== Exercise inputs
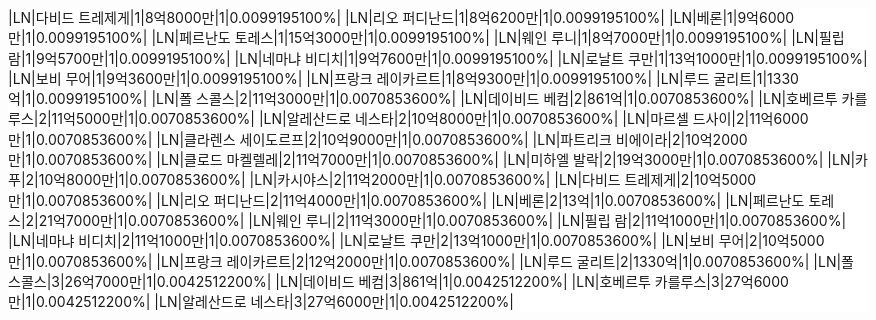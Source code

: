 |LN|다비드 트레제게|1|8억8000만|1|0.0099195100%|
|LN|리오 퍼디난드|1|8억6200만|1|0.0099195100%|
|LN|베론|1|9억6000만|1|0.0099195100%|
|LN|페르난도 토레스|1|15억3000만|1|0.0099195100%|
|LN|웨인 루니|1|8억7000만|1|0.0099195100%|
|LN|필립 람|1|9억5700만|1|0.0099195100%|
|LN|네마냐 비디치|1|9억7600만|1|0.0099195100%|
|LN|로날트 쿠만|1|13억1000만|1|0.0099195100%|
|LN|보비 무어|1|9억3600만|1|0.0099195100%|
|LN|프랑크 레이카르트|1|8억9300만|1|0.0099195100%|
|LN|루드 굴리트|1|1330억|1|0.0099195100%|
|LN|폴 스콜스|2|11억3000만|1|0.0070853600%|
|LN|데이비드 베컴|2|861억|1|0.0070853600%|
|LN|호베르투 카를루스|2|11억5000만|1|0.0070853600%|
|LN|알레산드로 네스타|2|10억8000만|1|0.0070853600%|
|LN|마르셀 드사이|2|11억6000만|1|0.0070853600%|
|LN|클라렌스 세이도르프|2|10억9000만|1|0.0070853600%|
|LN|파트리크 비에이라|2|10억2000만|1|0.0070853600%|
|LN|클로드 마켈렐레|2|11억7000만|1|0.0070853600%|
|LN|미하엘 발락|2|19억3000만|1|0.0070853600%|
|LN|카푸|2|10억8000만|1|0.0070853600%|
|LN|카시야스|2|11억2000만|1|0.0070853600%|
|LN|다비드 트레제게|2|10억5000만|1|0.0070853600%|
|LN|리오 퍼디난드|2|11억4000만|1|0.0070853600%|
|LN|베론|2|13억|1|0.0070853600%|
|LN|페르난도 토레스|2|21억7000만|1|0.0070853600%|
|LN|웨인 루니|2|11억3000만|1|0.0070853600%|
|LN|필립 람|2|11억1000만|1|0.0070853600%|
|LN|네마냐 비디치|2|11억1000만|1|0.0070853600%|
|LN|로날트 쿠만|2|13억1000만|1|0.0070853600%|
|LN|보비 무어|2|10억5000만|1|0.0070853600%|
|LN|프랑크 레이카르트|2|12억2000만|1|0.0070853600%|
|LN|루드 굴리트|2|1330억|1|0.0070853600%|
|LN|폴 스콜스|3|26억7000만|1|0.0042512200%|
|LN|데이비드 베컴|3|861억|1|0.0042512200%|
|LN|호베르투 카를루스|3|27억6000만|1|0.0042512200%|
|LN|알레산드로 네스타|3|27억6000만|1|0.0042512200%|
====
== Exercise inputs
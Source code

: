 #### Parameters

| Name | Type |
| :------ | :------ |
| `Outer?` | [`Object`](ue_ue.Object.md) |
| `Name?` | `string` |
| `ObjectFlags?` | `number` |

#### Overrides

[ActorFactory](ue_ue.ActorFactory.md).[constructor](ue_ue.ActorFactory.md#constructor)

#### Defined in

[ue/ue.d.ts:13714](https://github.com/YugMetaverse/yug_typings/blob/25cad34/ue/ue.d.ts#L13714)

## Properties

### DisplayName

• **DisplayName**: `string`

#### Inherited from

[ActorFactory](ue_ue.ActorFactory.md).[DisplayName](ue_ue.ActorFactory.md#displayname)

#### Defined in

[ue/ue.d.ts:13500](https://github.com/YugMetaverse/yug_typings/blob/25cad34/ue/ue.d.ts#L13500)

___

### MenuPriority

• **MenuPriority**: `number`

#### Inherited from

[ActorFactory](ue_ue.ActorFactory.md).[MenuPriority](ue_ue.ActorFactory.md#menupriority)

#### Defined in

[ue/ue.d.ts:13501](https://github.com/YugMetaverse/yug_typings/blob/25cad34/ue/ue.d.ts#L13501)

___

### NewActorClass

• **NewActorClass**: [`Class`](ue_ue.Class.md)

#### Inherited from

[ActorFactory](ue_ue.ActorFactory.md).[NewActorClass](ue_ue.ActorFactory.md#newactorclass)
====
== Exercise inputs
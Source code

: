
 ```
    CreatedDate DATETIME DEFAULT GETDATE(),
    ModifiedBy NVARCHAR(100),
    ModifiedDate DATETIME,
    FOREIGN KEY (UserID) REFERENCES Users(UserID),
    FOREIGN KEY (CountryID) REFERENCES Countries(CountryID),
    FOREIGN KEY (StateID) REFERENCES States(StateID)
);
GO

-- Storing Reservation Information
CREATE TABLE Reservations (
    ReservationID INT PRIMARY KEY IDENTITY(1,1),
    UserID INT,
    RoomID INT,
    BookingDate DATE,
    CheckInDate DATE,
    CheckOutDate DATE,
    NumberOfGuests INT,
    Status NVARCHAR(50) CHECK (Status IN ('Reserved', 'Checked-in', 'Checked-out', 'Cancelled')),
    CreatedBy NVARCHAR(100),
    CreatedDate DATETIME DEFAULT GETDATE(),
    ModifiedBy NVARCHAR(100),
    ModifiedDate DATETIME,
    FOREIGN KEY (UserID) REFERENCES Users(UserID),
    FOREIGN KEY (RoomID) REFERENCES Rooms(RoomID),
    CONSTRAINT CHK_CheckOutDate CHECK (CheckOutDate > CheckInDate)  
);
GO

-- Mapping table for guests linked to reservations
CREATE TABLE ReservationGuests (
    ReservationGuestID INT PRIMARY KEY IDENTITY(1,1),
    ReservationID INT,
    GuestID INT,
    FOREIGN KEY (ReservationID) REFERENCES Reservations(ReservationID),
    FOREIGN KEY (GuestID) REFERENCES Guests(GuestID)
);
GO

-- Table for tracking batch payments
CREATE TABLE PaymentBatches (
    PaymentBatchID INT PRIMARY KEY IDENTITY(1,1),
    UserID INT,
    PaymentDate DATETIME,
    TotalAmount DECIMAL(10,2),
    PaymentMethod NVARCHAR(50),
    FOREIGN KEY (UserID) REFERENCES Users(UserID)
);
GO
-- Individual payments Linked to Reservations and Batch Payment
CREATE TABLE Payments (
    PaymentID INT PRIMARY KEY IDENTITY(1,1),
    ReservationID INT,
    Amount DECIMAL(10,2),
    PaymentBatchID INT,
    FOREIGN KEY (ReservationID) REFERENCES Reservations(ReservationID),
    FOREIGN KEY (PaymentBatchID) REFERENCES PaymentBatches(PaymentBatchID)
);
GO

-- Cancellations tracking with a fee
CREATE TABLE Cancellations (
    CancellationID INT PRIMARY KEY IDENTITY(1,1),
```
====
* _Exercise_:
For each line of the data that has the word "REFERENCES", report that line.

* _Output of the task_:
    FOREIGN KEY (UserID) REFERENCES Users(UserID),
    FOREIGN KEY (CountryID) REFERENCES Countries(CountryID),
    FOREIGN KEY (StateID) REFERENCES States(StateID)
    FOREIGN KEY (UserID) REFERENCES Users(UserID),
    FOREIGN KEY (RoomID) REFERENCES Rooms(RoomID),
    FOREIGN KEY (ReservationID) REFERENCES Reservations(ReservationID),
    FOREIGN KEY (GuestID) REFERENCES Guests(GuestID)
    FOREIGN KEY (UserID) REFERENCES Users(UserID)
    FOREIGN KEY (ReservationID) REFERENCES Reservations(ReservationID),
    FOREIGN KEY (PaymentBatchID) REFERENCES PaymentBatches(PaymentBatchID)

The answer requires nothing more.